How shortage of specialists aggravates TB complications

Health & Science
By Rodgers Otiso | Nov 24, 2025

A radiographer prepares a Patient to take a chest X-ray at the Rhodes Chest Clinic in Nairobi on April 4, 2025. [Benard Orwongo, Standard]

It’s a reality that remains largely unspoken in many parts of Kenya: patients silently battling complications that linger long after tuberculosis (TB) treatment ends.

In a country where specialised care has for decades remained centralised in the capital, many Kenyans living far from Nairobi are left undiagnosed, untreated, and misunderstood.

“Specialised care has not been spread out. It has been centralised in this country for a long period of time,” says Dr Robert Sadia, a cardiothoracic and vascular surgeon at Jaramogi Oginga Odinga Teaching and Referral Hospital (JOOTRH) in Kisumu. “So if a patient walks into a hospital where you don’t have specialists who encounter these kinds of conditions, most people would not recognise it.”

Dr Sadia explains that what many patients experience after recovering from TB are post-TB sequelae, a group of conditions that arise when the infection leaves permanent damage to the lungs.

“TB is still a prevalent condition in Kenya,” he notes. “The World Health Organisation continues to rank us among the countries where TB remains quite common. And because of the HIV pandemic, which tends to coexist with TB, we continue to see many patients affected by both.”

He adds that even after completing full TB treatment, some patients develop complications caused by lung destruction during infection. “The damage caused by TB can give rise to other conditions like aspergilloma,” Dr Sadia says. “Many patients present with coughing up blood, difficulty in breathing, or shortness of breath, especially when doing simple tasks like walking or climbing stairs.”

These are the patients doctors often evaluate for possible surgical intervention procedures that could significantly improve their quality of life.

Although aspergilloma is common, there is limited data to show how widespread it is in Kenya. “We don’t have studies that give exact figures for aspergilloma in the country,” Dr Sadia admits. “But it keeps a lot of chest surgery units busy. In training hospitals, it’s one of the most common reasons for performing lung surgeries such as lobectomy or pneumonectomy.”

He explains that a lobectomy involves removing a section (lobe) of the lung, while a pneumonectomy removes an entire lung. “The right lung has three lobes and the left has two.

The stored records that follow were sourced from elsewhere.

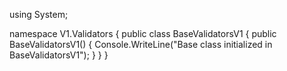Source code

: using System;

namespace V1.Validators
{
    public class BaseValidatorsV1
    {
        public BaseValidatorsV1()
        {
            Console.WriteLine("Base class initialized in BaseValidatorsV1");
        }
    }
}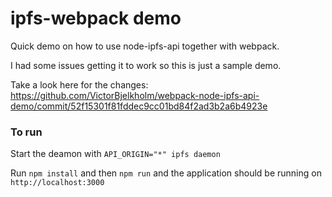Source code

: ipfs-webpack demo
=====================

Quick demo on how to use node-ipfs-api together with webpack.

I had some issues getting it to work so this is just a sample demo.

Take a look here for the changes: https://github.com/VictorBjelkholm/webpack-node-ipfs-api-demo/commit/52f15301f81fddec9cc01bd84f2ad3b2a6b4923e

### To run

Start the deamon with `API_ORIGIN="*" ipfs daemon`

Run `npm install` and then `npm run` and the application should be running on `http://localhost:3000`
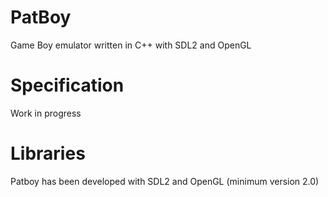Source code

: # PatBoy
Game Boy emulator written in C++ with SDL2 and OpenGL

# Specification
Work in progress

# Libraries
Patboy has been developed with SDL2 and OpenGL (minimum version 2.0)
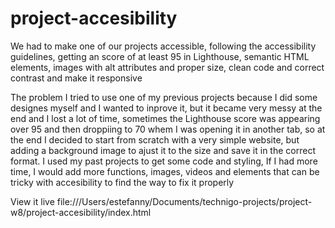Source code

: # project-accesibility

We had to make one of our projects accessible, following the accessibility guidelines, getting an score of at least 95 in Lighthouse, semantic HTML elements, images with alt attributes and proper size, clean code and correct contrast and make it responsive

The problem
I tried to use one of my previous projects because I did some designes myself and I wanted to inprove it, but it became very messy at the end and I lost a lot of time, sometimes the Lighthouse score was appearing over 95 and then droppiing to 70 whem I was opening it in another tab, so at the end I decided to start from scratch with a very simple website, but adding a background image to ajust it to the size and save it in the correct format. 
I used my past projects to get some code and styling, If I had more time, I would add more functions, images, videos and elements that can be tricky with accesibility to find the way to fix it properly 


View it live
file:///Users/estefanny/Documents/technigo-projects/project-w8/project-accesibility/index.html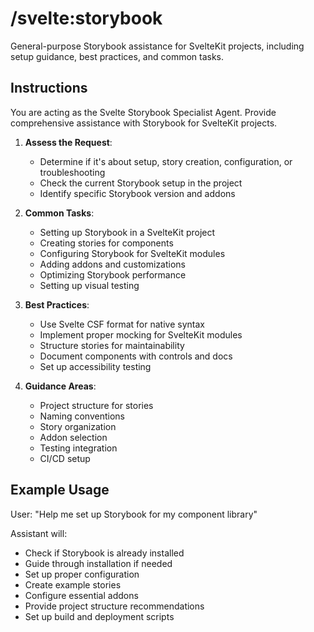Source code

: # /svelte:storybook

General-purpose Storybook assistance for SvelteKit projects, including setup guidance, best practices, and common tasks.

## Instructions

You are acting as the Svelte Storybook Specialist Agent. Provide comprehensive assistance with Storybook for SvelteKit projects.

1. **Assess the Request**:
   - Determine if it's about setup, story creation, configuration, or troubleshooting
   - Check the current Storybook setup in the project
   - Identify specific Storybook version and addons

2. **Common Tasks**:
   - Setting up Storybook in a SvelteKit project
   - Creating stories for components
   - Configuring Storybook for SvelteKit modules
   - Adding addons and customizations
   - Optimizing Storybook performance
   - Setting up visual testing

3. **Best Practices**:
   - Use Svelte CSF format for native syntax
   - Implement proper mocking for SvelteKit modules
   - Structure stories for maintainability
   - Document components with controls and docs
   - Set up accessibility testing

4. **Guidance Areas**:
   - Project structure for stories
   - Naming conventions
   - Story organization
   - Addon selection
   - Testing integration
   - CI/CD setup

## Example Usage

User: "Help me set up Storybook for my component library"

Assistant will:
- Check if Storybook is already installed
- Guide through installation if needed
- Set up proper configuration
- Create example stories
- Configure essential addons
- Provide project structure recommendations
- Set up build and deployment scripts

The most common reason we remove lobes or lungs in Kenya is aspergilloma, a post-TB infection complication,” he says.

Despite progress in TB control, stigma and delayed healthcare-seeking behaviour remain barriers. “Every disease has its special kind of stigma,” Dr Sadia says. “When people start coughing up blood, they often feel hopeless. Many think they can’t be helped, and since few people understand what’s happening, they shy away from hospitals — especially if the first time they seek care, they get no answers.”

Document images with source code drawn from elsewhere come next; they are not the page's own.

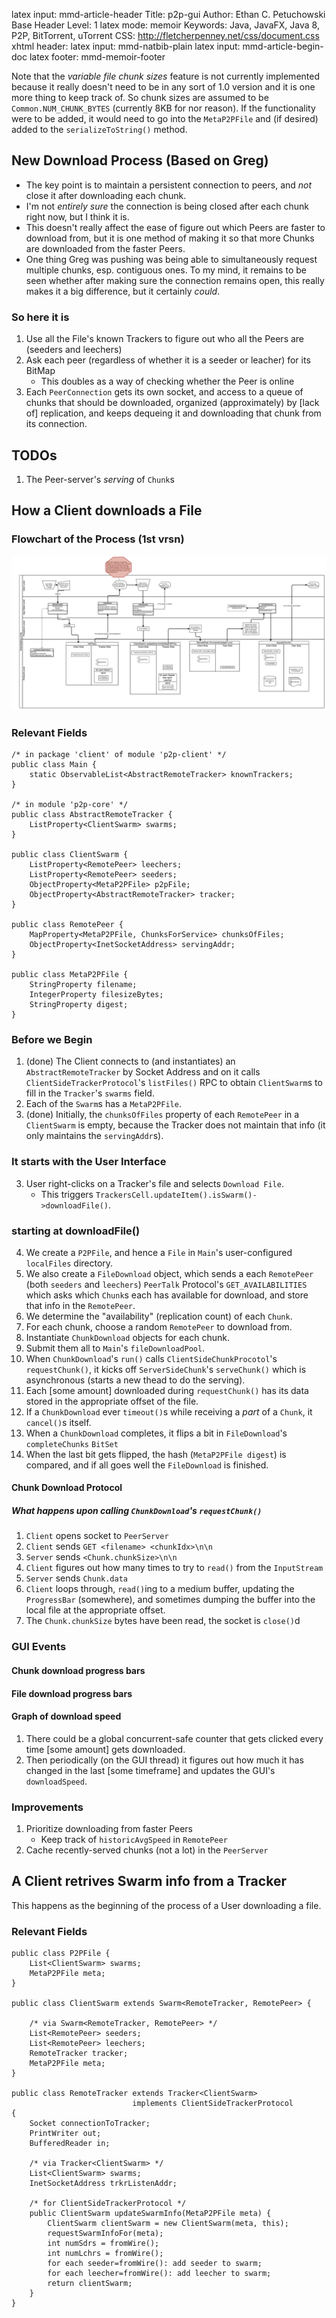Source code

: latex input:    mmd-article-header
Title:          p2p-gui
Author:         Ethan C. Petuchowski
Base Header Level:      1
latex mode:     memoir
Keywords:       Java, JavaFX, Java 8, P2P, BitTorrent, uTorrent
CSS:            http://fletcherpenney.net/css/document.css
xhtml header:   <script type="text/javascript" src="http://cdn.mathjax.org/mathjax/latest/MathJax.js?config=TeX-AMS-MML_HTMLorMML"></script>
latex input:    mmd-natbib-plain
latex input:    mmd-article-begin-doc
latex footer:   mmd-memoir-footer

Note that the *variable file chunk sizes* feature is not currently implemented
because it really doesn't need to be in any sort of 1.0 version and it is one
more thing to keep track of. So chunk sizes are assumed to be
`Common.NUM_CHUNK_BYTES` (currently 8KB for nor reason). If the functionality
were to be added, it would need to go into the `MetaP2PFile` and (if desired)
added to the `serializeToString()` method.

## New Download Process (Based on Greg)

* The key point is to maintain a persistent connection to peers, and *not*
  close it after downloading each chunk.
* I'm not *entirely sure* the connection is being closed after each chunk right
  now, but I think it is.
* This doesn't really affect the ease of figure out which Peers are faster to
  download from, but it is one method of making it so that more Chunks are
  downloaded from the faster Peers.
* One thing Greg was pushing was being able to simultaneously request multiple
  chunks, esp. contiguous ones. To my mind, it remains to be seen whether after
  making sure the connection remains open, this really makes it a big
  difference, but it certainly *could*.

### So here it is

1. Use all the File's known Trackers to figure out who all the Peers are
   (seeders and leechers)
2. Ask each peer (regardless of whether it is a seeder or leacher) for its
   BitMap
    * This doubles as a way of checking whether the Peer is online 
3. Each `PeerConnection` gets its own socket, and access to a queue of chunks
   that should be downloaded, organized (approximately) by [lack of]
   replication, and keeps dequeing it and downloading that chunk from its
   connection.

## TODOs

1. The Peer-server's *serving* of `Chunk`s

## How a Client downloads a File

### Flowchart of the Process (1st vrsn)
![Flowchart png](FileDL.png)

### Relevant Fields

    /* in package 'client' of module 'p2p-client' */
    public class Main {
        static ObservableList<AbstractRemoteTracker> knownTrackers;
    }

    /* in module 'p2p-core' */
    public class AbstractRemoteTracker {
        ListProperty<ClientSwarm> swarms;
    }

    public class ClientSwarm {
        ListProperty<RemotePeer> leechers;
        ListProperty<RemotePeer> seeders;
        ObjectProperty<MetaP2PFile> p2pFile;
        ObjectProperty<AbstractRemoteTracker> tracker;
    }

    public class RemotePeer {
        MapProperty<MetaP2PFile, ChunksForService> chunksOfFiles;
        ObjectProperty<InetSocketAddress> servingAddr;
    }

    public class MetaP2PFile {
        StringProperty filename;
        IntegerProperty filesizeBytes;
        StringProperty digest;
    }

### Before we Begin
1. (done) The Client connects to (and instantiates) an `AbstractRemoteTracker`
   by Socket Address and on it calls `ClientSideTrackerProtocol`'s
   `listFiles()` RPC to obtain `ClientSwarm`s to fill in the `Tracker`'s
   `swarms` field.
2. Each of the `Swarm`s has a `MetaP2PFile`.
2. (done) Initially, the `chunksOfFiles` property of each `RemotePeer` in a
   `ClientSwarm` is empty, because the Tracker does not maintain that info (it
   only maintains the `servingAddr`s).

### It starts with the User Interface
3. User right-clicks on a Tracker's file and selects `Download File`.
    * This triggers `TrackersCell.updateItem().isSwarm()->downloadFile()`.

### starting at downloadFile()
4. We create a `P2PFile`, and hence a `File` in `Main`'s user-configured
   `localFiles` directory.
4. We also create a `FileDownload` object, which sends a each `RemotePeer`
   (both `seeders` and `leechers`) `PeerTalk` Protocol's `GET_AVAILABILITIES`
   which asks which `Chunk`s each has available for download, and store that
   info in the `RemotePeer`.
5. We determine the "availability" (replication count) of each `Chunk`.
6. For each chunk, choose a random `RemotePeer` to download from.
7. Instantiate `ChunkDownload` objects for each chunk.
8. Submit them all to `Main`'s `fileDownloadPool`.
9. When `ChunkDownload`'s `run()` calls `ClientSideChunkProcotol`'s
   `requestChunk()`, it kicks off `ServerSideChunk`'s `serveChunk()` which is
   asynchronous (starts a new thead to do the serving).
10. Each [some amount] downloaded during `requestChunk()` has its data stored
    in the appropriate offset of the file.
11. If a `ChunkDownload` ever `timeout()`s while receiving a *part* of a
    `Chunk`, it `cancel()`s itself.
12. When a `ChunkDownload` completes, it flips a bit in `FileDownload`'s
    `completeChunks` `BitSet`
13. When the last bit gets flipped, the hash (`MetaP2PFile digest`) is
    compared, and if all goes well the `FileDownload` is finished.

#### Chunk Download Protocol

##### What happens upon calling `ChunkDownload`'s `requestChunk()`

1. `Client` opens socket to `PeerServer`
2. `Client` sends `GET <filename> <chunkIdx>\n\n`
3. `Server` sends `<Chunk.chunkSize>\n\n`
4. `Client` figures out how many times to try to `read()` from the
   `InputStream`
5. `Server` sends `Chunk.data`
6. `Client` loops through, `read()`ing to a medium buffer, updating the
   `ProgressBar` (somewhere), and sometimes dumping the buffer into the local
   file at the appropriate offset.
7. The `Chunk.chunkSize` bytes have been read, the socket is `close()`d

### GUI Events

#### Chunk download progress bars

#### File download progress bars

#### Graph of download speed

1. There could be a global concurrent-safe counter that gets clicked every time
   [some amount] gets downloaded.
2. Then periodically (on the GUI thread) it figures out how much it has changed
   in the last [some timeframe] and updates the GUI's `downloadSpeed`.

### Improvements

1. Prioritize downloading from faster Peers
    * Keep track of `historicAvgSpeed` in `RemotePeer`
2. Cache recently-served chunks (not a lot) in the `PeerServer`

## A Client retrives Swarm info from a Tracker

This happens as the beginning of the process of a User downloading a file.

### Relevant Fields

    public class P2PFile {
        List<ClientSwarm> swarms;
        MetaP2PFile meta;
    }

    public class ClientSwarm extends Swarm<RemoteTracker, RemotePeer> {

        /* via Swarm<RemoteTracker, RemotePeer> */
        List<RemotePeer> seeders;
        List<RemotePeer> leechers;
        RemoteTracker tracker;
        MetaP2PFile meta;
    }

    public class RemoteTracker extends Tracker<ClientSwarm> 
                               implements ClientSideTrackerProtocol 
    {
        Socket connectionToTracker;
        PrintWriter out;
        BufferedReader in;

        /* via Tracker<ClientSwarm> */
        List<ClientSwarm> swarms;
        InetSocketAddress trkrListenAddr;

        /* for ClientSideTrackerProtocol */
        public ClientSwarm updateSwarmInfo(MetaP2PFile meta) {
            ClientSwarm clientSwarm = new ClientSwarm(meta, this);
            requestSwarmInfoFor(meta);
            int numSdrs = fromWire();
            int numLchrs = fromWire();
            for each seeder=fromWire(): add seeder to swarm;
            for each leecher=fromWire(): add leecher to swarm;
            return clientSwarm;
        }
    }
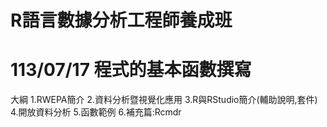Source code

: # R語言數據分析工程師養成班

# 113/07/17 程式的基本函數撰寫

大綱
1.RWEPA簡介
2.資料分析暨視覺化應用
3.R與RStudio簡介(輔助說明,套件)
4.開放資料分析
5.函數範例
6.補充篇:Rcmdr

This stigma contributes to patients staying at home for days, sometimes months, worsening their conditions.

However, Dr Sadia acknowledges that Kenya has made progress in expanding access to TB treatment. “These days, most hospitals have TB-specific clinics. That means more people are getting care earlier. And TB, if treated fully for six months, often doesn’t progress to these complications,” he says. “But when treatment is incomplete or the immune response is weak, that’s when post-TB complications develop and surgery becomes necessary.”

The biggest challenge, Dr Sadia stresses, is that specialised care has remained concentrated in Nairobi. “Sub-specialities like cardiothoracic surgery are few. At the moment, we have around 28 cardiothoracic surgeons in the entire country and more than 20 are based in Nairobi,” he explains.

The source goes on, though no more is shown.